Deutsche Bank : une fin dramatique vaut mieux qu’un drame sans fin

La Deutsche Bank, en difficulté, a annoncé dimanche qu’elle procéderait au licenciement de 20 000 personnes sur ses 91 500 employés, et au transfert de 50 milliards de prêts douteux à une « structure de défaisance » (‘bad bank’). Divers médias spécialisés en font état.

Les mauvaises nouvelles ne s’arrêtent jamais à la Deutsche Bank. Les investisseurs comptaient sur la banque – qui a enregistré des pertes sur 3 des 4 dernières années – pour publier à nouveau des chiffres positifs cette année. Mais le bénéfice escompté, estimé à 1 milliard d’euros, menace de faire place à une perte de 3 à 5 milliards d’euros. La Deutsche Bank envisage même de réduire sa réserve de fonds propres pour contribuer au financement de sa restructuration en profondeur. Un nouveau tour de table pour lever des capitaux semble hors de question, car il diluerait trop l’actionnariat.

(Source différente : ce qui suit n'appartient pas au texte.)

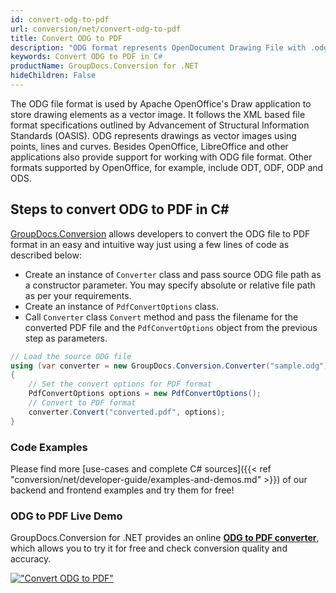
 ```yaml
---
id: convert-odg-to-pdf
url: conversion/net/convert-odg-to-pdf
title: Convert ODG to PDF
description: "ODG format represents OpenDocument Drawing File with .odg extension. Learn how to convert ODG to PDF file programmatically in C# language using GroupDocs.Conversion for .NET library."
keywords: Convert ODG to PDF in C#
productName: GroupDocs.Conversion for .NET
hideChildren: False
---
```


The ODG file format is used by Apache OpenOffice's Draw application to store drawing elements as a vector image. It follows the XML based file format specifications outlined by Advancement of Structural Information Standards (OASIS). ODG represents drawings as vector images using points, lines and curves. Besides OpenOffice, LibreOffice and other applications also provide support for working with ODG file format. Other formats supported by OpenOffice, for example, include ODT, ODF, ODP and ODS.

## Steps to convert ODG to PDF in C#

[GroupDocs.Conversion](https://products.groupdocs.com/conversion/net) allows developers to convert the ODG file to PDF format in an easy and intuitive way just using a few lines of code as described below:

* Create an instance of `Converter` class and pass source ODG file path as a constructor parameter. You may specify absolute or relative file path as per your requirements. 
* Create an instance of `PdfConvertOptions` class.
* Call `Converter` class `Convert` method and pass the filename for the converted PDF file and the `PdfConvertOptions` object from the previous step as parameters.

```csharp
// Load the source ODG file
using (var converter = new GroupDocs.Conversion.Converter("sample.odg"))
{
    // Set the convert options for PDF format
    PdfConvertOptions options = new PdfConvertOptions();
    // Convert to PDF format
    converter.Convert("converted.pdf", options);
}
```

### Code Examples

Please find more [use-cases and complete C# sources]({{< ref "conversion/net/developer-guide/examples-and-demos.md" >}}) of our backend and frontend examples and try them for free!

### ODG to PDF Live Demo

GroupDocs.Conversion for .NET provides an online [**ODG to PDF converter**](https://products.groupdocs.app/conversion/odg-to-pdf), which allows you to try it for free and check conversion quality and accuracy.

[!["Convert ODG to PDF"](conversion/net/images/convert-odg-to-pdf.png)](https://products.groupdocs.app/conversion/odg-to-pdf)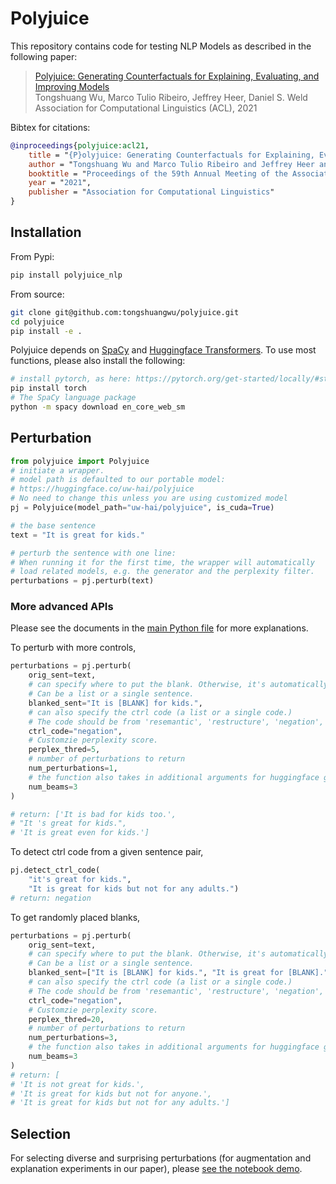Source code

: # Polyjuice

This repository contains code for testing NLP Models as described in the following paper:  
>[Polyjuice: Generating Counterfactuals for Explaining, Evaluating, and Improving Models](https://homes.cs.washington.edu/~wtshuang/static/papers/2021-acl-polyjuice.pdf)  
> Tongshuang Wu, Marco Tulio Ribeiro, Jeffrey Heer, Daniel S. Weld
> Association for Computational Linguistics (ACL), 2021

Bibtex for citations:
```bibtex
@inproceedings{polyjuice:acl21,
    title = "{P}olyjuice: Generating Counterfactuals for Explaining, Evaluating, and Improving Models",
    author = "Tongshuang Wu and Marco Tulio Ribeiro and Jeffrey Heer and Daniel S. Weld",
    booktitle = "Proceedings of the 59th Annual Meeting of the Association for Computational Linguistics",
    year = "2021",
    publisher = "Association for Computational Linguistics"
}
```

## Installation

From Pypi:
```bash
pip install polyjuice_nlp
```

From source:
```bash
git clone git@github.com:tongshuangwu/polyjuice.git
cd polyjuice
pip install -e .
```

Polyjuice depends on [SpaCy](https://spacy.io/) and [Huggingface Transformers](https://huggingface.co/). To use most functions, please also install the following:

```bash
# install pytorch, as here: https://pytorch.org/get-started/locally/#start-locally
pip install torch
# The SpaCy language package
python -m spacy download en_core_web_sm
```

## Perturbation

```py
from polyjuice import Polyjuice
# initiate a wrapper.
# model path is defaulted to our portable model:
# https://huggingface.co/uw-hai/polyjuice
# No need to change this unless you are using customized model
pj = Polyjuice(model_path="uw-hai/polyjuice", is_cuda=True)

# the base sentence
text = "It is great for kids."

# perturb the sentence with one line:
# When running it for the first time, the wrapper will automatically
# load related models, e.g. the generator and the perplexity filter.
perturbations = pj.perturb(text)
```

### More advanced APIs

Please see the documents in the [main Python file](https://github.com/tongshuangwu/polyjuice/blob/main/polyjuice/polyjuice_wrapper.py) for more explanations.

To perturb with more controls,
```py
perturbations = pj.perturb(
    orig_sent=text,
    # can specify where to put the blank. Otherwise, it's automatically selected.
    # Can be a list or a single sentence.
    blanked_sent="It is [BLANK] for kids.",
    # can also specify the ctrl code (a list or a single code.)
    # The code should be from 'resemantic', 'restructure', 'negation', 'insert', 'lexical', 'shuffle', 'quantifier', 'delete'.
    ctrl_code="negation",
    # Customzie perplexity score. 
    perplex_thred=5,
    # number of perturbations to return
    num_perturbations=1,
    # the function also takes in additional arguments for huggingface generators.
    num_beams=3
)

# return: ['It is bad for kids too.',
# "It 's great for kids.",
# 'It is great even for kids.']
```

To detect ctrl code from a given sentence pair,
```py
pj.detect_ctrl_code(
    "it's great for kids.", 
    "It is great for kids but not for any adults.")
# return: negation
```


To get randomly placed blanks,
```py
perturbations = pj.perturb(
    orig_sent=text,
    # can specify where to put the blank. Otherwise, it's automatically selected.
    # Can be a list or a single sentence.
    blanked_sent=["It is [BLANK] for kids.", "It is great for [BLANK]."],
    # can also specify the ctrl code (a list or a single code.)
    # The code should be from 'resemantic', 'restructure', 'negation', 'insert', 'lexical', 'shuffle', 'quantifier', 'delete'.
    ctrl_code="negation",
    # Customzie perplexity score. 
    perplex_thred=20,
    # number of perturbations to return
    num_perturbations=3,
    # the function also takes in additional arguments for huggingface generators.
    num_beams=3
)
# return: [
# 'It is not great for kids.', 
# 'It is great for kids but not for anyone.',
# 'It is great for kids but not for any adults.']
```


## Selection

For selecting diverse and surprising perturbations (for augmentation and explanation experiments in our paper), please [see the notebook demo](https://github.com/tongshuangwu/polyjuice/blob/main/notebooks/Polyjuice%20demo.ipynb).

La Deutsche Bank est en difficulté depuis des années. Le fait que l’entreprise ait épuisé cinq CEO différents depuis 2012 est très révélateur. Outre ses résultats financiers décevants de ces dernières années, la Deutsche Bank a surtout été touchée ces dernières années par les fréquentes amendes qui lui ont été infligées et les nombreux scandales dans lesquels elle a été impliquée… L’économiste en chef du FMI, Simon Johnson, a même qualifié la Deutsche Bank de « banque la plus dangereuse du monde » au lendemain de la crise financièreUne fusion avec la banque allemande Commerzbank devait apporter un soulagement, mais ne s’est finalement pas concrétisée.

Deutsche Bank ou « Bad Bank » ?

La banque souhaite également placer entre 30 et 50 milliards d’euros de créances irrécouvrables dans une structure de défaisance (aussi appelée « bad bank »). Il s’agit d’une structure d’entreprise qui isole les actifs risqués pour permettre à la banque de se concentrer sur les éléments qui donnent de bons résultats.

La part de Deutsche Bank a perdu 25 % de sa valeur l’année dernière, contre une perte moyenne de 15 % pour ses concurrents européens. La semaine dernière, la Deutsche a passé avec succès les « stress tests » pour les banques américaines, mais cela ne change rien à la rentabilité de la banque. Les Allemands ont donc peu d’options.

Les initiés font état d’un « massacre » au sein de la division de banque d’investissement. Le siège américain de la banque à Wall Street devrait être vendu ou cédé. Mais au total, 1 employé sur 5, voire 1 sur 4, se retrouverait à la rue. Christian Sewing (photo ci-dessus), CEO de la banque depuis un an, opte donc pour la douleur à court terme et souhaite se concentrer sur la banque de détail et la gestion d’actifs. Lieber ein Ende mit Schrecken comme ein Schrecken ohne Ende (‘une fin dramatique vaut mieux qu’un drame sans fin ») n’est peut-être pas un proverbe allemand par hasard.